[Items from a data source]
# # # # # # #
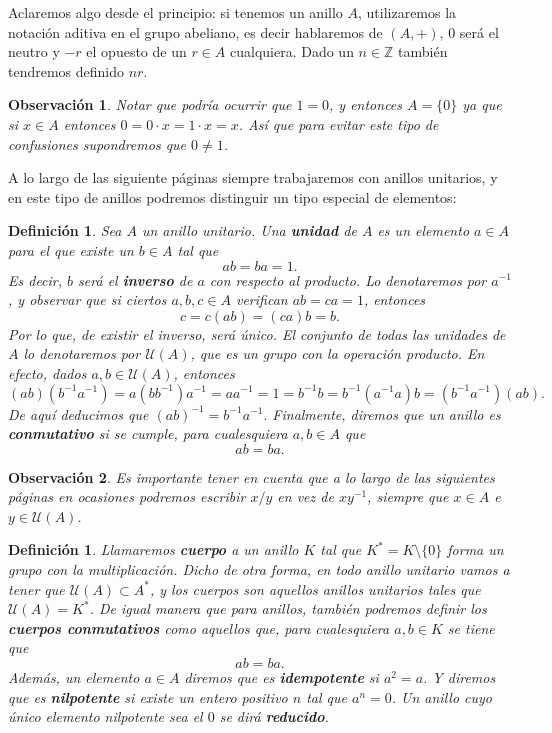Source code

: \documentclass[12pt]{article}
\newtheorem{definition}[theorem]{Definición}
\newtheorem{observation}{Observación}[theorem]
\begin{document}
Aclaremos algo desde el principio: si tenemos un anillo $A$, utilizaremos la notación aditiva en el grupo abeliano, es decir hablaremos de $(A,+)$, $0$ será el neutro y $-r$ el opuesto de un $r \in A$ cualquiera. Dado un $n \in \mathbb{Z}$ también tendremos definido $nr$.

\begin{observation} Notar que podría ocurrir que $1 = 0$, y entonces $A = \lbrace 0 \rbrace$ ya que si $x \in A$ entonces $0 =  0 \cdot x = 1 \cdot x = x$. Así que para evitar este tipo de confusiones supondremos que $0 \neq 1$.
\end{observation}

A lo largo de las siguiente páginas siempre trabajaremos con anillos unitarios, y en este tipo de anillos podremos distinguir un tipo especial de elementos: 

\begin{definition}Sea $A$ un anillo unitario. Una \textbf{unidad} de $A$ es un elemento $a \in A$ para el que existe un $b \in A$ tal que $$ab = ba = 1.$$ Es decir, $b$ será el \textbf{inverso} de $a$ con respecto al producto. Lo denotaremos por $a^{-1}$, y observar que si ciertos $a, b, c \in A$ verifican $ab = ca = 1$, entonces $$c = c(ab) = (ca)b = b.$$ Por lo que, de existir el inverso, será único. El conjunto de todas las unidades de $A$ lo denotaremos por $\mathcal{U}(A)$, que es un grupo con la operación producto. En efecto, dados $a,b \in \mathcal{U}(A)$, entonces $$(ab)(b^{-1}a^{-1}) = a(bb^{-1})a^{-1} = aa^{-1} = 1 = b^{-1}b = b^{-1}(a^{-1}a)b = (b^{-1}a^{-1})(ab).$$ De aquí deducimos que $(ab)^{-1} = b^{-1}a^{-1}.$ Finalmente, diremos que un anillo es \textbf{conmutativo} si se cumple, para cualesquiera $a,b \in A$ que $$ab = ba.$$
\end{definition}

\begin{observation}Es importante tener en cuenta que a lo largo de las siguientes páginas en ocasiones podremos escribir $x/y$ en vez de $xy^{-1}$, siempre que $x \in A$ e $y \in \mathcal{U}(A)$.
\end{observation}

\begin{definition} Llamaremos \textbf{cuerpo} a un anillo $K$ tal que $K^{\ast} = K \setminus \lbrace 0 \rbrace$ forma un grupo con la multiplicación. Dicho de otra forma, en todo anillo unitario vamos a tener que $\mathcal{U}(A) \subset A^{\ast}$, y los cuerpos son aquellos anillos unitarios tales que $\mathcal{U}(A) = K^{\ast}$. De igual manera que para anillos, también podremos definir los \textbf{cuerpos conmutativos} como aquellos que, para cualesquiera $a,b \in K$ se tiene que $$ab = ba.$$
Además, un elemento $a \in A$ diremos que es \textbf{idempotente} si $a^{2} = a$. Y diremos que es \textbf{nilpotente} si existe un entero positivo $n$ tal que $a^{n} = 0$. Un anillo cuyo único elemento nilpotente sea el $0$ se dirá \textbf{reducido}.
\end{definition}
\end{document}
# # # # # # #
About this exercise – Repeat the preceding records precisely, and leave every picture out of the copy.

Written reply –
Source code

: \documentclass[12pt]{article}
\newtheorem{definition}[theorem]{Definición}
\newtheorem{observation}{Observación}[theorem]
\begin{document}
Aclaremos algo desde el principio: si tenemos un anillo $A$, utilizaremos la notación aditiva en el grupo abeliano, es decir hablaremos de $(A,+)$, $0$ será el neutro y $-r$ el opuesto de un $r \in A$ cualquiera. Dado un $n \in \mathbb{Z}$ también tendremos definido $nr$.

\begin{observation} Notar que podría ocurrir que $1 = 0$, y entonces $A = \lbrace 0 \rbrace$ ya que si $x \in A$ entonces $0 =  0 \cdot x = 1 \cdot x = x$. Así que para evitar este tipo de confusiones supondremos que $0 \neq 1$.
\end{observation}

A lo largo de las siguiente páginas siempre trabajaremos con anillos unitarios, y en este tipo de anillos podremos distinguir un tipo especial de elementos: 

\begin{definition}Sea $A$ un anillo unitario. Una \textbf{unidad} de $A$ es un elemento $a \in A$ para el que existe un $b \in A$ tal que $$ab = ba = 1.$$ Es decir, $b$ será el \textbf{inverso} de $a$ con respecto al producto. Lo denotaremos por $a^{-1}$, y observar que si ciertos $a, b, c \in A$ verifican $ab = ca = 1$, entonces $$c = c(ab) = (ca)b = b.$$ Por lo que, de existir el inverso, será único. El conjunto de todas las unidades de $A$ lo denotaremos por $\mathcal{U}(A)$, que es un grupo con la operación producto. En efecto, dados $a,b \in \mathcal{U}(A)$, entonces $$(ab)(b^{-1}a^{-1}) = a(bb^{-1})a^{-1} = aa^{-1} = 1 = b^{-1}b = b^{-1}(a^{-1}a)b = (b^{-1}a^{-1})(ab).$$ De aquí deducimos que $(ab)^{-1} = b^{-1}a^{-1}.$ Finalmente, diremos que un anillo es \textbf{conmutativo} si se cumple, para cualesquiera $a,b \in A$ que $$ab = ba.$$
\end{definition}

\begin{observation}Es importante tener en cuenta que a lo largo de las siguientes páginas en ocasiones podremos escribir $x/y$ en vez de $xy^{-1}$, siempre que $x \in A$ e $y \in \mathcal{U}(A)$.
\end{observation}

\begin{definition} Llamaremos \textbf{cuerpo} a un anillo $K$ tal que $K^{\ast} = K \setminus \lbrace 0 \rbrace$ forma un grupo con la multiplicación. Dicho de otra forma, en todo anillo unitario vamos a tener que $\mathcal{U}(A) \subset A^{\ast}$, y los cuerpos son aquellos anillos unitarios tales que $\mathcal{U}(A) = K^{\ast}$. De igual manera que para anillos, también podremos definir los \textbf{cuerpos conmutativos} como aquellos que, para cualesquiera $a,b \in K$ se tiene que $$ab = ba.$$
Además, un elemento $a \in A$ diremos que es \textbf{idempotente} si $a^{2} = a$. Y diremos que es \textbf{nilpotente} si existe un entero positivo $n$ tal que $a^{n} = 0$. Un anillo cuyo único elemento nilpotente sea el $0$ se dirá \textbf{reducido}.
\end{definition}
\end{document}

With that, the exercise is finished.